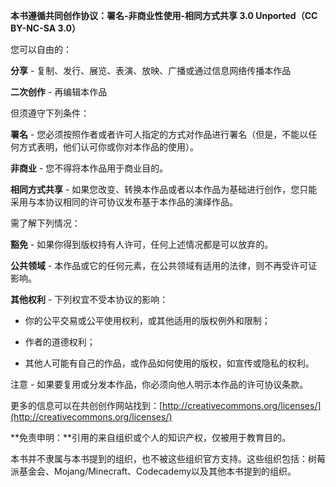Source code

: **本书遵循共同创作协议：署名-非商业性使用-相同方式共享 3.0 Unported（CC BY-NC-SA 3.0）**

您可以自由的：

**分享** - 复制、发行、展览、表演、放映、广播或通过信息网络传播本作品

**二次创作** - 再编辑本作品

但须遵守下列条件：

**署名** - 您必须按照作者或者许可人指定的方式对作品进行署名（但是，不能以任何方式表明，他们认可你或你对本作品的使用）。

**非商业** - 您不得将本作品用于商业目的。

**相同方式共享** - 如果您改变、转换本作品或者以本作品为基础进行创作，您只能采用与本协议相同的许可协议发布基于本作品的演绎作品。

需了解下列情况：

**豁免** - 如果你得到版权持有人许可，任何上述情况都是可以放弃的。

**公共领域** - 本作品或它的任何元素，在公共领域有适用的法律，则不再受许可证影响。

**其他权利** - 下列权宜不受本协议的影响：

*  你的公平交易或公平使用权利，或其他适用的版权例外和限制；

*  作者的道德权利；

*   其他人可能有自己的作品，或作品如何使用的版权，如宣传或隐私的权利。

注意 - 如果要复用或分发本作品，你必须向他人明示本作品的许可协议条款。

更多的信息可以在共创创作网站找到：[http://creativecommons.org/licenses/](http://creativecommons.org/licenses/)

**免责申明：**引用的来自组织或个人的知识产权，仅被用于教育目的。

本书并不隶属与本书提到的组织，也不被这些组织官方支持。这些组织包括：树莓派基金会、Mojang/Minecraft、Codecademy以及其他本书提到的组织。




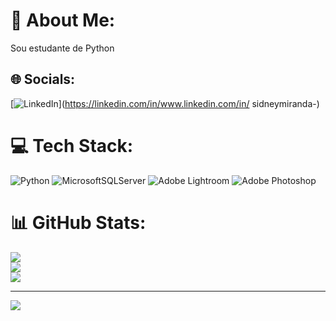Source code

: # 💫 About Me:
Sou estudante de Python


## 🌐 Socials:
[![LinkedIn](https://img.shields.io/badge/LinkedIn-%230077B5.svg?logo=linkedin&logoColor=white)](https://linkedin.com/in/www.linkedin.com/in/ sidneymiranda-) 

# 💻 Tech Stack:
![Python](https://img.shields.io/badge/python-3670A0?style=for-the-badge&logo=python&logoColor=ffdd54) ![MicrosoftSQLServer](https://img.shields.io/badge/Microsoft%20SQL%20Sever-CC2927?style=for-the-badge&logo=microsoft%20sql%20server&logoColor=white) ![Adobe Lightroom](https://img.shields.io/badge/Adobe%20Lightroom-31A8FF.svg?style=for-the-badge&logo=Adobe%20Lightroom&logoColor=white) ![Adobe Photoshop](https://img.shields.io/badge/adobephotoshop-%2331A8FF.svg?style=for-the-badge&logo=adobephotoshop&logoColor=white)
# 📊 GitHub Stats:
![](https://github-readme-stats.vercel.app/api?username=smiranda2024&theme=dark&hide_border=false&include_all_commits=false&count_private=false)<br/>
![](https://github-readme-streak-stats.herokuapp.com/?user=smiranda2024&theme=dark&hide_border=false)<br/>
![](https://github-readme-stats.vercel.app/api/top-langs/?username=smiranda2024&theme=dark&hide_border=false&include_all_commits=false&count_private=false&layout=compact)

---
[![](https://visitcount.itsvg.in/api?id=smiranda2024&icon=0&color=0)](https://visitcount.itsvg.in)

<!-- Proudly created with GPRM ( https://gprm.itsvg.in ) -->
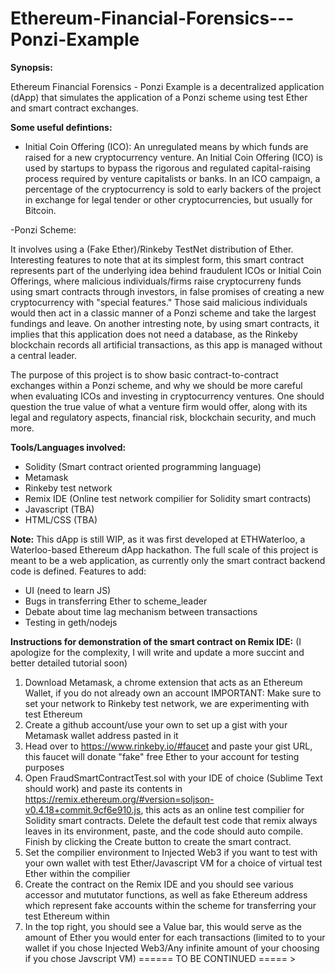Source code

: # Ethereum-Financial-Forensics---Ponzi-Example

<b>Synopsis:</b>

Ethereum Financial Forensics - Ponzi Example is a decentralized application (dApp)
that simulates the application of a Ponzi scheme using test Ether and smart contract exchanges. 

<b>Some useful defintions:</b>
- Initial Coin Offering (ICO):
An unregulated means by which funds are raised for a new cryptocurrency venture. An Initial Coin Offering (ICO) is used by startups to     bypass the rigorous and regulated capital-raising process required by venture capitalists or banks. In an ICO campaign, a percentage of the cryptocurrency is sold to early backers of the project in exchange for legal tender or other cryptocurrencies, but usually for Bitcoin.

-Ponzi Scheme:


It involves using a (Fake Ether)/Rinkeby TestNet distribution of Ether.
Interesting features to note that at its simplest form, this smart contract
represents part of the underlying idea behind fraudulent ICOs or Initial Coin Offerings, where 
malicious individuals/firms raise cryptocurreny funds using smart contracts through investors,
in false promises of creating a new cryptocurrency with "special features." Those said malicious 
individuals would then act in a classic manner of a Ponzi scheme and take the largest fundings and leave.
On another intresting note, by using smart contracts, it implies that this application does not need a database, as the 
Rinkeby blockchain records all artificial transactions, as this app is managed without a central leader.

The purpose of this project is to show basic contract-to-contract exchanges within a Ponzi scheme, and why we should be more careful 
when evaluating ICOs and investing in cryptocurrency ventures. One should question the true value of what a venture firm would offer,
along with its legal and regulatory aspects, financial risk, blockchain security, and much more.


<b>Tools/Languages involved:</b>
- Solidity (Smart contract oriented programming language) 
- Metamask
- Rinkeby test network
- Remix IDE (Online test network compilier for Solidity smart contracts)
- Javascript (TBA)
- HTML/CSS (TBA)

<b>Note:</b>
This dApp is still WIP, as it was first developed at ETHWaterloo, a Waterloo-based Ethereum dApp hackathon.
The full scale of this project is meant to be a web application, as currently only the smart contract backend code
is defined.
Features to add:
- UI (need to learn JS)
- Bugs in transferring Ether to scheme_leader
- Debate about time lag mechanism between transactions
- Testing in geth/nodejs 


<b>Instructions for demonstration of the smart contract on Remix IDE:</b>
(I apologize for the complexity, I will write and update a more succint and better detailed tutorial soon)
1) Download Metamask, a chrome extension that acts as an Ethereum Wallet, if you do not already own an account
IMPORTANT: Make sure to set your network to Rinkeby test network, we are experimenting with test Ethereum
2) Create a github account/use your own to set up a gist with your Metamask wallet address pasted in it
3) Head over to https://www.rinkeby.io/#faucet and paste your gist URL, this faucet will donate "fake" free Ether to your account for testing purposes
4) Open FraudSmartContractTest.sol with your IDE of choice (Sublime Text should work) and paste its contents in https://remix.ethereum.org/#version=soljson-v0.4.18+commit.9cf6e910.js, this acts as an online test compilier for Solidity smart contracts. Delete the default test code that remix always leaves in its environment, paste, and the code should auto compile. Finish by clicking the Create button to create the smart contract.
5) Set the compilier environment to Injected Web3 if you want to test with your own wallet with test Ether/Javascript VM for a choice of virtual test Ether within the compilier
5) Create the contract on the Remix IDE and you should see various accessor and mututator functions, as well as fake Ethereum address which represent fake accounts within the scheme for transferring your test Ethereum within
6) In the top right, you should see a Value bar, this would serve as the amount of Ether you would enter for each transactions (limited to to your wallet if you chose Injected Web3/Any infinite amount of your choosing if you chose Javscript VM)
====== TO BE CONTINUED ===== >
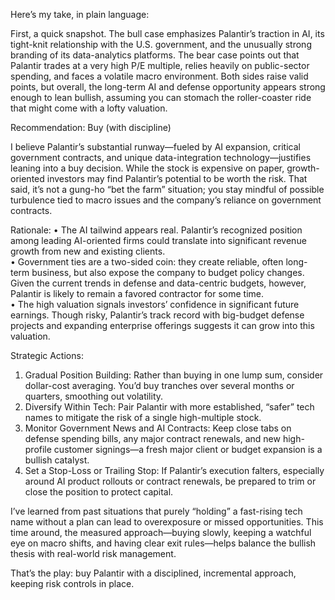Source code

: Here’s my take, in plain language:

First, a quick snapshot. The bull case emphasizes Palantir’s traction in AI, its tight-knit relationship with the U.S. government, and the unusually strong branding of its data-analytics platforms. The bear case points out that Palantir trades at a very high P/E multiple, relies heavily on public-sector spending, and faces a volatile macro environment. Both sides raise valid points, but overall, the long-term AI and defense opportunity appears strong enough to lean bullish, assuming you can stomach the roller-coaster ride that might come with a lofty valuation.

Recommendation: Buy (with discipline)

I believe Palantir’s substantial runway—fueled by AI expansion, critical government contracts, and unique data-integration technology—justifies leaning into a buy decision. While the stock is expensive on paper, growth-oriented investors may find Palantir’s potential to be worth the risk. That said, it’s not a gung-ho “bet the farm” situation; you stay mindful of possible turbulence tied to macro issues and the company’s reliance on government contracts.

Rationale:
• The AI tailwind appears real. Palantir’s recognized position among leading AI-oriented firms could translate into significant revenue growth from new and existing clients.  
• Government ties are a two-sided coin: they create reliable, often long-term business, but also expose the company to budget policy changes. Given the current trends in defense and data-centric budgets, however, Palantir is likely to remain a favored contractor for some time.  
• The high valuation signals investors’ confidence in significant future earnings. Though risky, Palantir’s track record with big-budget defense projects and expanding enterprise offerings suggests it can grow into this valuation.  

Strategic Actions:
1. Gradual Position Building: Rather than buying in one lump sum, consider dollar-cost averaging. You’d buy tranches over several months or quarters, smoothing out volatility.  
2. Diversify Within Tech: Pair Palantir with more established, “safer” tech names to mitigate the risk of a single high-multiple stock.  
3. Monitor Government News and AI Contracts: Keep close tabs on defense spending bills, any major contract renewals, and new high-profile customer signings—a fresh major client or budget expansion is a bullish catalyst.  
4. Set a Stop-Loss or Trailing Stop: If Palantir’s execution falters, especially around AI product rollouts or contract renewals, be prepared to trim or close the position to protect capital.  

I’ve learned from past situations that purely “holding” a fast-rising tech name without a plan can lead to overexposure or missed opportunities. This time around, the measured approach—buying slowly, keeping a watchful eye on macro shifts, and having clear exit rules—helps balance the bullish thesis with real-world risk management. 

That’s the play: buy Palantir with a disciplined, incremental approach, keeping risk controls in place.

Problem to work on – Going back over the entries above, copy word for word every line from the one that has "that simulates the" on through the one that has "It involves using".

Exercise response –
that simulates the application of a Ponzi scheme using test Ether and smart contract exchanges. 

<b>Some useful defintions:</b>
- Initial Coin Offering (ICO):
An unregulated means by which funds are raised for a new cryptocurrency venture. An Initial Coin Offering (ICO) is used by startups to     bypass the rigorous and regulated capital-raising process required by venture capitalists or banks. In an ICO campaign, a percentage of the cryptocurrency is sold to early backers of the project in exchange for legal tender or other cryptocurrencies, but usually for Bitcoin.

-Ponzi Scheme:


It involves using a (Fake Ether)/Rinkeby TestNet distribution of Ether.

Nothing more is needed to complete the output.